We are in the throes of election season here at Willy Street Co-op, preparing to introduce a ballot of Board candidates and other assorted items to vote on. There will be two areas on the ballot that seem worthy of description. Both might seem semi-confusing in their bylaw/ballot language, so I hope this might help untangle them a bit.
DOES THE BOARD really WANT MY MONEY?
One of the items to be voted on is a change to the way the Board is compensated. I’m excited to attempt a description of this, as I believe strongly in the transparency of Board decision-making.
Currently, Board members are compensated for our work, in the form of a 15 or 20% discount at the register. Compensation is a relatively standard practice for Owners who serve on boards and committees of grocery cooperatives around the country. In discussing the dispersion of this benefit, we began to look at ways to make the compensation more equitable between Board members. For example, if one has a larger family (or perhaps a larger income to spend shopping at the Co-op), the amount they save using their Board discount might be much larger than a Board member who has a lower income and/or buys for only one or two people.
We researched ways that other similarly sized grocery cooperatives compensate their boards, and examined what the average monthly amount of discount savings was for the Willy Street Co-op Board members over the last three years. In light of these findings, the conclusion that seemed most equitable was to propose a change from a percentage discount to a monthly $100 gift card.
In the awkward process of making such changes, it was discovered that nothing in our bylaws prevented the Board from making this decision and implementing it (without Owner vote). There was a bit of discussion about this, and we came to the conclusion that this policy change inherently contains a conflict of interest for all of us. As a Board, we voted to put this item on the ballot, and see this as a more equitable direction for Board compensation. However, it is ultimately up to Owners to take interest, inquire, and make the final decision.
One last point of clarification: the proposed change to this compensation policy was not due to any complaints from current or past Board members, nor was the purpose to “get more” for the time and energy investments that Board members make. Rather, we were looking towards the future and attempting to make equitable decisions that will last beyond any of our individual moments on the Board.
There will be four separate (but related) bylaw changes to vote on in the upcoming elections. Each proposed change deals with voting timing or process.
The first two changes would shift our election cycle to allow Owners to vote at our Annual Meeting and Party (AMP). This change was proposed as a way to include more Owners in the decision-making process. The Annual Meeting & Party is a well-attended event, and an opportunity for Owners to engage with current Board members and potential candidates. The proposed changes to our bylaw language would shift the elections to take place slightly sooner than they currently are and have been. In order to do this, the changes to be voted on would involve language around the election cycle itself, and the timing for candidates to get on the ballot. If approved, these changes would be implemented in 2015. (Note: Beyond the timing factor, there are no other changes to the candidate nomination process.)

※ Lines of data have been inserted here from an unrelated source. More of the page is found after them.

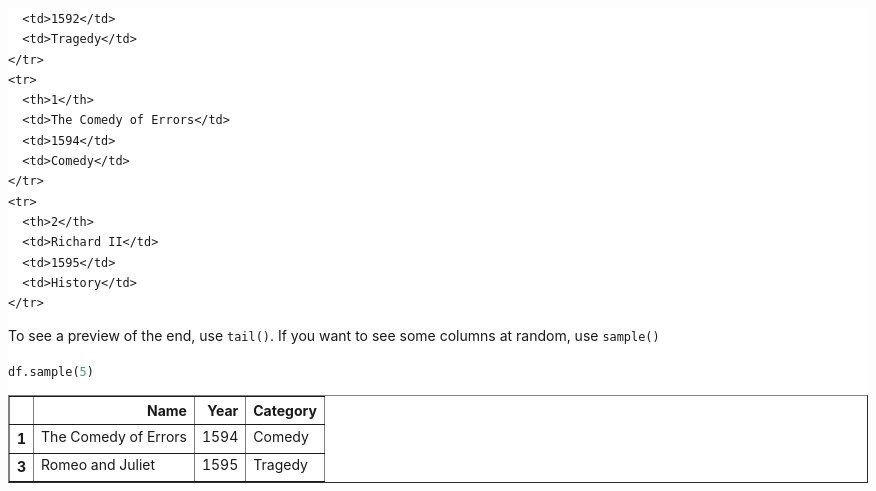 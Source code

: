       <td>1592</td>
      <td>Tragedy</td>
    </tr>
    <tr>
      <th>1</th>
      <td>The Comedy of Errors</td>
      <td>1594</td>
      <td>Comedy</td>
    </tr>
    <tr>
      <th>2</th>
      <td>Richard II</td>
      <td>1595</td>
      <td>History</td>
    </tr>
  </tbody>
</table>
</div>



To see a preview of the end, use `tail()`. If you want to see some columns at random, use `sample()`


```python
df.sample(5)
```




<div>
<style scoped>
    .dataframe tbody tr th:only-of-type {
        vertical-align: middle;
    }

    .dataframe tbody tr th {
        vertical-align: top;
    }

    .dataframe thead th {
        text-align: right;
    }
</style>
<table border="1" class="dataframe">
  <thead>
    <tr style="text-align: right;">
      <th></th>
      <th>Name</th>
      <th>Year</th>
      <th>Category</th>
    </tr>
  </thead>
  <tbody>
    <tr>
      <th>1</th>
      <td>The Comedy of Errors</td>
      <td>1594</td>
      <td>Comedy</td>
    </tr>
    <tr>
      <th>3</th>
      <td>Romeo and Juliet</td>
      <td>1595</td>
      <td>Tragedy</td>
    </tr>
    <tr> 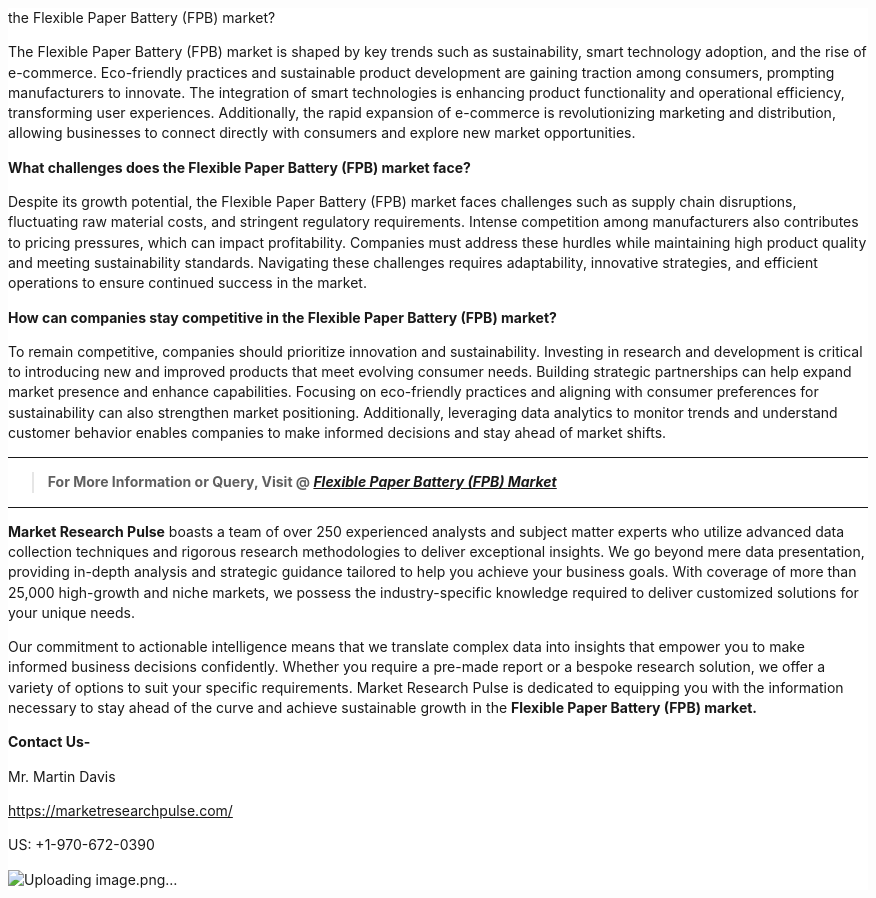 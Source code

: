 the Flexible Paper Battery (FPB) market?</strong></p><p>The Flexible Paper Battery (FPB) market is shaped by key trends such as sustainability, smart technology adoption, and the rise of e-commerce. Eco-friendly practices and sustainable product development are gaining traction among consumers, prompting manufacturers to innovate. The integration of smart technologies is enhancing product functionality and operational efficiency, transforming user experiences. Additionally, the rapid expansion of e-commerce is revolutionizing marketing and distribution, allowing businesses to connect directly with consumers and explore new market opportunities.</p><p><strong>What challenges does the Flexible Paper Battery (FPB) market face?</strong></p><p>Despite its growth potential, the Flexible Paper Battery (FPB) market faces challenges such as supply chain disruptions, fluctuating raw material costs, and stringent regulatory requirements. Intense competition among manufacturers also contributes to pricing pressures, which can impact profitability. Companies must address these hurdles while maintaining high product quality and meeting sustainability standards. Navigating these challenges requires adaptability, innovative strategies, and efficient operations to ensure continued success in the market.</p><p><strong>How can companies stay competitive in the Flexible Paper Battery (FPB) market?</strong></p><p>To remain competitive, companies should prioritize innovation and sustainability. Investing in research and development is critical to introducing new and improved products that meet evolving consumer needs. Building strategic partnerships can help expand market presence and enhance capabilities. Focusing on eco-friendly practices and aligning with consumer preferences for sustainability can also strengthen market positioning. Additionally, leveraging data analytics to monitor trends and understand customer behavior enables companies to make informed decisions and stay ahead of market shifts.</p><hr /><blockquote><p><strong>For More Information or Query, Visit @&nbsp;<em><a href="https://marketresearchpulse.com/report/56578/flexible-paper-battery-fpb-market?utm_source=Linkedin&utm_medium=021">Flexible Paper Battery (FPB) Market</a></em></strong></p></blockquote><hr /><p><strong>Market Research Pulse</strong> boasts a team of over 250 experienced analysts and subject matter experts who utilize advanced data collection techniques and rigorous research methodologies to deliver exceptional insights. We go beyond mere data presentation, providing in-depth analysis and strategic guidance tailored to help you achieve your business goals. With coverage of more than 25,000 high-growth and niche markets, we possess the industry-specific knowledge required to deliver customized solutions for your unique needs.</p><p>Our commitment to actionable intelligence means that we translate complex data into insights that empower you to make informed business decisions confidently. Whether you require a pre-made report or a bespoke research solution, we offer a variety of options to suit your specific requirements. Market Research Pulse is dedicated to equipping you with the information necessary to stay ahead of the curve and achieve sustainable growth in the <strong>Flexible Paper Battery (FPB) market.</strong></p><p><strong>Contact Us-</strong></p><p>Mr. Martin Davis</p><p>https://marketresearchpulse.com/</p><p>US: +1-970-672-0390</p>
![Uploading image.png…]()

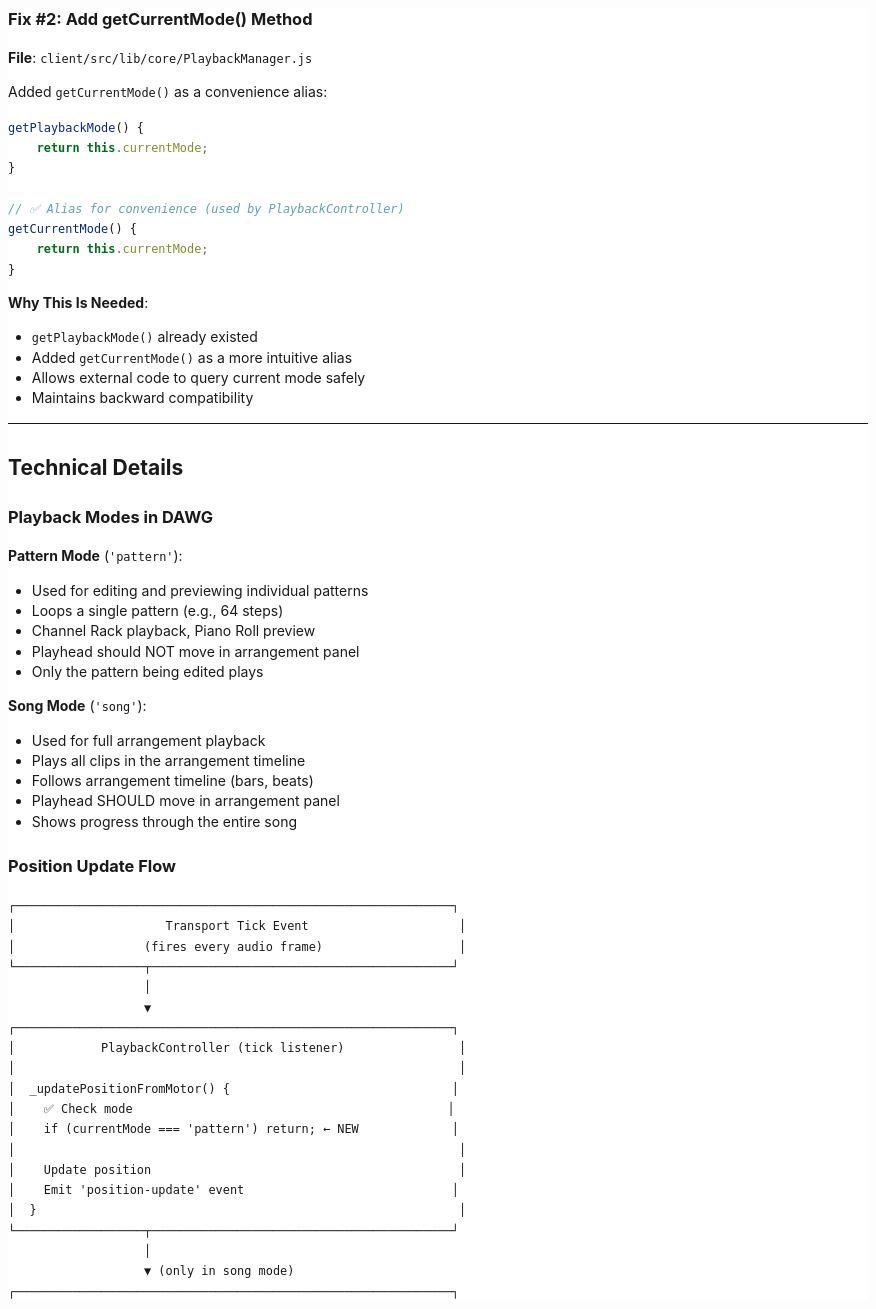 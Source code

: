 ### Fix #2: Add getCurrentMode() Method

**File**: `client/src/lib/core/PlaybackManager.js`

Added `getCurrentMode()` as a convenience alias:

```javascript
getPlaybackMode() {
    return this.currentMode;
}

// ✅ Alias for convenience (used by PlaybackController)
getCurrentMode() {
    return this.currentMode;
}
```

**Why This Is Needed**:
- `getPlaybackMode()` already existed
- Added `getCurrentMode()` as a more intuitive alias
- Allows external code to query current mode safely
- Maintains backward compatibility

---

## Technical Details

### Playback Modes in DAWG

**Pattern Mode** (`'pattern'`):
- Used for editing and previewing individual patterns
- Loops a single pattern (e.g., 64 steps)
- Channel Rack playback, Piano Roll preview
- Playhead should NOT move in arrangement panel
- Only the pattern being edited plays

**Song Mode** (`'song'`):
- Used for full arrangement playback
- Plays all clips in the arrangement timeline
- Follows arrangement timeline (bars, beats)
- Playhead SHOULD move in arrangement panel
- Shows progress through the entire song

### Position Update Flow

```
┌─────────────────────────────────────────────────────────────┐
│                     Transport Tick Event                     │
│                  (fires every audio frame)                   │
└──────────────────┬──────────────────────────────────────────┘
                   │
                   ▼
┌─────────────────────────────────────────────────────────────┐
│            PlaybackController (tick listener)                │
│                                                              │
│  _updatePositionFromMotor() {                               │
│    ✅ Check mode                                            │
│    if (currentMode === 'pattern') return; ← NEW             │
│                                                              │
│    Update position                                           │
│    Emit 'position-update' event                             │
│  }                                                           │
└──────────────────┬──────────────────────────────────────────┘
                   │
                   ▼ (only in song mode)
┌─────────────────────────────────────────────────────────────┐
```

The third change regards adding a clause to specify what happens in the unlikely event of a tie in the Board candidate election. Currently, there is no language in our bylaws that explains how atie would be resolved, so we are hoping to create a transparent way to clarify that process.
The fourth change involves the process by which an Owner might add an item to the ballot. Currently, the language in our bylaws focuses on the Annual Meeting, which establishes that particular context as the only way for Owners to propose a ballot item. This method relies on a particular time (once per year) and particular group (Owners in attendance at the Annual Meeting & Party). As our Ownership continues to grow, it seemed necessary to update this process for more democratic participation.
The proposed language in the bylaw change will allow Owners to add items to the ballot with a percentage of signatures. The timing for the item’s vote would be based on the amount of signatures. If 5% of Owners submit a petition to enter an item on the ballot, it would be added to our next scheduled election. If 10% of Owners submit a petition to enter an item on the ballot, it would be put to a special vote within 30-75 days of the submission.
THE JOY OF QUESTIONS
Perhaps one of the reasons why I am such a big fan of cooperatives is the inherent demand to maintain good communication and transparency in order to engage people in democratic decision-making. To me, power is much more complicated and interesting when we include one another and value each other’s contributions.
To that end, I really do enjoy critical inquiry, and have a strong curiosity about process. How decisions are made, who is left out, what values are taken into account, and how to empower one another are all aspects of making these choices together.